Thank you so much for inviting me today. As mentioned, my name is Daniel Rosenfield and I'm a pediatric emergency specialist at SickKids hospital in Toronto, where I completed training in additional trauma care and injury prevention. I'm here today representing the Canadian Paediatric Society as a member of its injury prevention committee.
One caveat to put up front is that I'm speaking specifically about children, and I have no expertise or knowledge with respect to injuries in the adult population.
The first thing I'd like to say is that school buses are actually a very safe method of transportation for Canadian children. When children are injured or killed, it is actually typically around or outside of the bus as opposed to being a passenger on it. School buses typically operate during the day on city streets at relatively low speeds. This is where children are the safest.
The majority of injuries or fatalities that do occur happen off hours on evenings and weekends or holidays and typically on major arteries or highways as opposed to on city streets. School bus safety, as you may have heard previously, is based primarily on the compartmentalization theory: the idea that each seat, and the back and front of it, is its own little compartment. The relative safety of this model is actually somewhat debatable, although most research to date suggests that it performs quite well in front-back collisions but quite poorly in side or lateral collisions and rollovers, which of course are actually more common at night, on weekends and on highways.
Seat belt use with specific reference to lap belts has a mixed history and safety profile. While they do keep the passengers in the seat, they're actually associated with significant spinal and internal organ injuries, which can result from front-back collisions, and head injuries in side and lateral collisions. We do know that if seat belts are to be used, three-point restraints that are appropriate and fitting well are the best we have to prevent injuries.
As we know, children don't come in one size and thus proper-fitting restraints are essential when they are being used.
Overall, from the average trip to and from school, I would say that current standards are likely sufficient for buses. However, when looking at longer trips and trips on the highway, it's hard to definitively make any clear recommendations. However, if we were to implement mandatory seat belts, we would have to make sure they are three-point restraints, as lap belts have just not proven to be safe enough.
It would be important to mention that other technologies that have come into existence over the past 10 years with technology and electronics have made buses potentially safer, although no good robust research has actually looked at them. These include blind-spot cameras, other detection things and other sorts of technologies that can help bus drivers see around their bus to help avoid the injuries to children that occur around them.
With respect to coach buses, there's almost no literature examining children specifically. We know that fewer children use them. Obviously, it's not a primary method to get to and from school most of the time. However, with respect to safety, the compartmentalization theory applies once again. The coach buses use the idea of a seat front and back to keep kids compartmentalized, but research on this is much more sparse in this realm. We do know that if kids were to be using coach buses more regularly, most buses would require booster seats similar to how they are used in private vehicles.

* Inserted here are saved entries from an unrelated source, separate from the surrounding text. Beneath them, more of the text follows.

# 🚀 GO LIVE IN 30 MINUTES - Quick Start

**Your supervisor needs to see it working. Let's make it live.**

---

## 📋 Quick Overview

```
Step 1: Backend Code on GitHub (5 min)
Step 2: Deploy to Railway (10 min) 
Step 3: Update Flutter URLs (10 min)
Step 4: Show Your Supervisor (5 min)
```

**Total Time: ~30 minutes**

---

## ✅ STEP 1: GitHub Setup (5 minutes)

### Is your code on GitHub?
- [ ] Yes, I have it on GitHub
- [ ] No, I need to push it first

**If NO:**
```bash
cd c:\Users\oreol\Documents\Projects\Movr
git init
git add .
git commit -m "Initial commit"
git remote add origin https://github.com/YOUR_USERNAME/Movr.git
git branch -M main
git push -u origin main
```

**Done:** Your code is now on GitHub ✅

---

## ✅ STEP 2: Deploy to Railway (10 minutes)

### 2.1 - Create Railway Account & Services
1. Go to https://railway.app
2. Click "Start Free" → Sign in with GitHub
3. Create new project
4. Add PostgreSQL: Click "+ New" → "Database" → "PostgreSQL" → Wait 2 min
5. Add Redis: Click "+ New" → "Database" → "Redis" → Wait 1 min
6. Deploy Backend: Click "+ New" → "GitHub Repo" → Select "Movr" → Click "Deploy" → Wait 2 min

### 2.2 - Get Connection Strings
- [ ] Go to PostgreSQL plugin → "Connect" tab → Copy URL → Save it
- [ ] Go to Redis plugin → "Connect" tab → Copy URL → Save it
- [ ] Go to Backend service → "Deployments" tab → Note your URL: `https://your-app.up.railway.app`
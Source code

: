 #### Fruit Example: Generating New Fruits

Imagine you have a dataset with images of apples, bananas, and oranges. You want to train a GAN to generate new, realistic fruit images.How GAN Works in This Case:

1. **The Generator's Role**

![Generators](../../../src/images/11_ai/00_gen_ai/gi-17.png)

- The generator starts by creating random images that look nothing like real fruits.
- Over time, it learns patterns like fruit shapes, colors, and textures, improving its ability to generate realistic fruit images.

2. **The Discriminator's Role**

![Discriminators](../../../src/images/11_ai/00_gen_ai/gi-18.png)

Overall, the messages I'd like to convey to the committee today are that buses represent a very safe mode of transportation for Canada's children. Most crashes occur after regular hours, on highways and on roads that are not typically travelled by the drivers. Seat belts do offer a way of improving safety, but they're only one way in a potentially larger scheme of improving safety resources and technologies.
Thinking about other potential options, better driver training, background checks, using GPS technology to monitor bus patterns and driving behaviour, and other technologies that have largely become standard in today's cars may be worth investigating as ways to potentially improve bus safety, although none of these has been robustly evaluated in any academic sense.
I thank you for your time and I welcome any questions.